HPC job studies and hardware utilization report


I am struggling to find a comprehensive report about a general HPC cluster's average hardware utilization. There are various data-sets available from Google, or Facebook about their cloud's hardware utilization, but are there any similar report/data-set that I can cite or look into from a HPC center.

My focus is to see how dynamic and long tailed jobs would suffer if they run through coarse grain resource managers like SLURM, or Torque. I am aware that both these resource managers support fine grained execution but they do not provide as comprehensive API as resource managers like Mesos, or Yarn.


Solution

  • Not many HPC centres publish detailed, public reports of their usage. The exception has generally been the UK national HPC facilities which provide a huge amount of data on their historical use.

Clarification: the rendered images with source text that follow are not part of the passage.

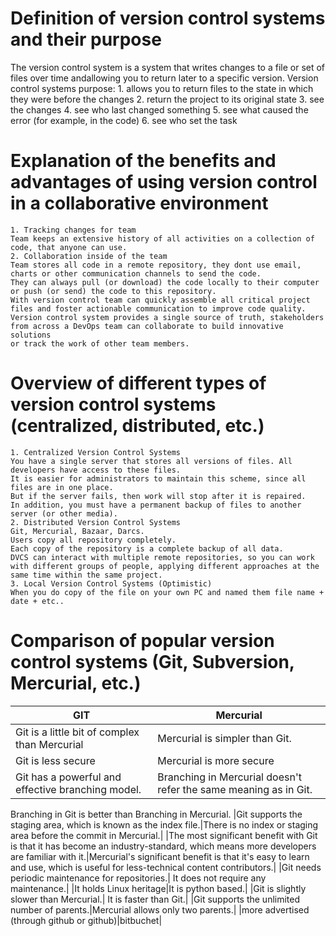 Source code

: # Definition of version control systems and their purpose

The version control system is a system that writes changes to a file or set of files over time andallowing you to return later to a specific version.
Version control systems purpose:
	1. allows you to return files to the state in which they were before the changes
	2. return the project to its original state
	3. see the changes
	4. see who last changed something
	5. see what caused the error (for example, in the code)
	6. see who set the task
	
# Explanation of the benefits and advantages of using version control in a collaborative environment

	1. Tracking changes for team
	Team keeps an extensive history of all activities on a collection of code, that anyone can use.
	2. Collaboration inside of the team
	Team stores all code in a remote repository, they dont use email, charts or other communication channels to send the code.
	They can always pull (or download) the code locally to their computer or push (or send) the code to this repository.
	With version control team can quickly assemble all critical project files and foster actionable communication to improve code quality. 
	Version control system provides a single source of truth, stakeholders from across a DevOps team can collaborate to build innovative solutions
	or track the work of other team members.

# Overview of different types of version control systems (centralized, distributed, etc.)

	1. Centralized Version Control Systems
	You have a single server that stores all versions of files. All developers have access to these files.
	It is easier for administrators to maintain this scheme, since all files are in one place.
	But if the server fails, then work will stop after it is repaired.
	In addition, you must have a permanent backup of files to another server (or other media).
	2. Distributed Version Control Systems
	Git, Mercurial, Bazaar, Darcs.
	Users copy all repository completely.
	Each copy of the repository is a complete backup of all data.
	DVCS can interact with multiple remote repositories, so you can work with different groups of people, applying different approaches at the same time within the same project.
	3. Local Version Control Systems (Optimistic)
	When you do copy of the file on your own PC and named them file name + date + etc..

# Comparison of popular version control systems (Git, Subversion, Mercurial, etc.)

| GIT | Mercurial |
|-----|-----------|
|Git is a little bit of complex than Mercurial|Mercurial is simpler than Git.|
|Git is less secure|Mercurial is more secure|
|Git has a powerful and effective branching model. | Branching in Mercurial doesn't refer the same meaning as in Git.
Branching in Git is better than Branching in Mercurial.
|Git supports the staging area, which is known as the index file.|There is no index or staging area before the commit in Mercurial.|
|The most significant benefit with Git is that it has become an industry-standard, which means more developers are familiar with it.|Mercurial's significant benefit is that it's easy to learn and use, which is useful for less-technical content contributors.|
|Git needs periodic maintenance for repositories.| It does not require any maintenance.|
|It holds Linux heritage|It is python based.|
|Git is slightly slower than Mercurial.| 	It is faster than Git.|
|Git supports the unlimited number of parents.|Mercurial allows only two parents.|
|more advertised (through github or github)|bitbuchet| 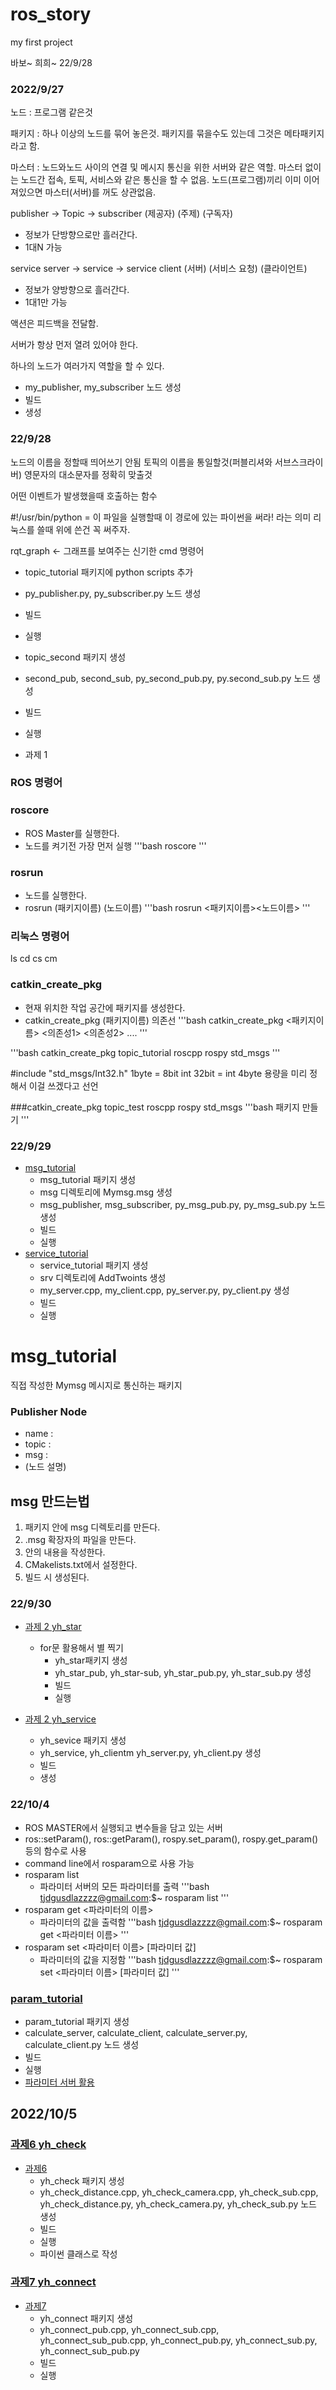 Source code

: # ros_story
my first project

바보~ 희희~
22/9/28

### 2022/9/27
노드 : 프로그램 같은것

패키지 : 하나 이상의 노드를 묶어 놓은것. 패키지를 묶을수도 있는데 그것은 메타패키지라고 함.

마스터 : 노드와노드 사이의 연결 및 메시지 통신을 위한 서버와 같은 역할.
마스터 없이는 노드간 접속, 토픽, 서비스와 같은 통신을 할 수 없음.
노드(프로그램)끼리 이미 이어져있으면 마스터(서버)를 꺼도 상관없음.

publisher -> Topic -> subscriber
 (제공자)    (주제)	(구독자)

- 정보가 단방향으로만 흘러간다.
- 1대N 가능

service server -> service -> service client
    (서버)	(서비스 요청)   (클라이언트)

- 정보가 양방향으로 흘러간다.
- 1대1만 가능

액션은 피드백을 전달함.

서버가 항상 먼저 열려 있어야 한다.

하나의 노드가 여러가지 역할을 할 수 있다.

- my_publisher, my_subscriber 노드 생성
- 빌드
- 생성

### 22/9/28
노드의 이름을 정할때 띄어쓰기 안됨
토픽의 이름을 통일할것(퍼블리셔와 서브스크라이버)
영문자의 대소문자를 정확히 맞출것

어떤 이벤트가 발생했을때 호출하는 함수

#!/usr/bin/python = 이 파일을 실행할때 이 경로에 있는 파이썬을 써라! 라는 의미
리눅스를 쓸때 위에 쓴건 꼭 써주자.

rqt_graph <- 그래프를 보여주는 신기한 cmd 명령어

- topic_tutorial 패키지에 python scripts 추가
- py_publisher.py, py_subscriber.py 노드 생성
- 빌드
- 실행

- topic_second 패키지 생성
- second_pub, second_sub, py_second_pub.py, py.second_sub.py 노드 생성
- 빌드
- 실행

- 과제 1

### ROS 명령어
### roscore
- ROS Master를 실행한다.
- 노드를 켜기전 가장 먼저 실행
'''bash
    roscore
'''

### rosrun
- 노드를 실행한다.
- rosrun (패키지이름) (노드이름)
'''bash
    rosrun <패키지이름><노드이름>
'''

### 리눅스 명령어
ls
cd
cs
cm

### catkin_create_pkg
- 현재 위치한 작업 공간에 패키지를 생성한다.
- catkin_create_pkg (패키지이름) 의존선
'''bash
    catkin_create_pkg <패키지이름> <의존성1>
    <의존성2> ....
'''

'''bash
    catkin_create_pkg topic_tutorial roscpp
    rospy std_msgs
'''

#include "std_msgs/Int32.h"
1byte = 8bit
int 32bit = int 4byte
용량을 미리 정해서 이걸 쓰겠다고 선언

###catkin_create_pkg topic_test roscpp rospy std_msgs
'''bash
    패키지 만들기
'''

### 22/9/29
- [msg_tutorial](./msg_tutorial)
    - msg_tutorial 패키지 생성
    - msg 디렉토리에 Mymsg.msg 생성
    - msg_publisher, msg_subscriber, py_msg_pub.py, py_msg_sub.py 노드 생성
    - 빌드
    - 실행
- [service_tutorial](./service_tutorial)
    - service_tutorial 패키지 생성
    - srv 디렉토리에 AddTwoints 생성
    - my_server.cpp, my_client.cpp, py_server.py, py_client.py 생성
    - 빌드
    - 실행

# msg_tutorial
직접 작성한 Mymsg 메시지로 통신하는 패키지

### Publisher Node
- name :
- topic :
- msg :
- (노드 설명)

## msg 만드는법
1. 패키지 안에 msg 디렉토리를 만든다.
2. .msg 확장자의 파일을 만든다.
3. 안의 내용을 작성한다.
4. CMakelists.txt에서 설정한다.
5. 빌드 시 생성된다.

### 22/9/30
- [과제 2 yh_star](./yh_star)
    - for문 활용해서 별 찍기
        - yh_star패키지 생성
        - yh_star_pub, yh_star-sub, yh_star_pub.py, yh_star_sub.py 생성
        - 빌드
        - 실행

- [과제 2 yh_service](./yh_service)
    - yh_sevice 패키지 생성
    - yh_service, yh_clientm yh_server.py, yh_client.py 생성
    - 빌드
    - 생성

### 22/10/4
- ROS MASTER에서 실행되고 변수들을 담고 있는 서버
- ros::setParam(), ros::getParam(), rospy.set_param(), rospy.get_param()등의 함수로 사용
- command line에서 rosparam으로 사용 가능
- rosparam list
    - 파라미터 서버의 모든 파라미터를 출력
'''bash
tjdgusdlazzzz@gmail.com:$~ rosparam list
'''
- rosparam get <파라미터의 이름>
    - 파라미터의 값을 출력함
'''bash
tjdgusdlazzzz@gmail.com:$~ rosparam get <파라미터 이름>
'''
- rosparam set <파라미터 이름> [파라미터 값]
    - 파라미터의 값을 지정함
'''bash
tjdgusdlazzzz@gmail.com:$~ rosparam set <파라미터 이름> [파라미터 값]
'''

### [param_tutorial](./param_tutorial)
- param_tutorial 패키지 생성
- calculate_server, calculate_client, calculate_server.py, calculate_client.py 노드 생성
- 빌드
- 실행
- [파라미터 서버 활용](#paremeter_server)

## 2022/10/5
### [과제6 yh_check](./yh_check)
- [과제6](./yh_check/과제6.pdf)
    - yh_check 패키지 생성
    - yh_check_distance.cpp, yh_check_camera.cpp, yh_check_sub.cpp, yh_check_distance.py, yh_check_camera.py, yh_check_sub.py 노드 생성
    - 빌드
    - 실행
    - 파이썬 클래스로 작성

### [과제7 yh_connect](./yh_connect)
- [과제7](./yh_connect/과제7.pdf)
    - yh_connect 패키지 생성
    - yh_connect_pub.cpp, yh_connect_sub.cpp, yh_connect_sub_pub.cpp, yh_connect_pub.py, yh_connect_sub.py, yh_connect_sub_pub.py
    - 빌드
    - 실행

    The current service, ARCHER, publishes monthly and quarterly data (including usage) from 2014 to current date at:

    http://www.archer.ac.uk/about-archer/reports/

    The previous service, HECToR has similar data available from 2007-2014 at:

    http://www.hector.ac.uk/about-us/reports/

    and the service before that, HPCx, has data from 2002-2010:

    http://www.hpcx.ac.uk/projects/reports/

    This should give you around 15 years worth of data to examine!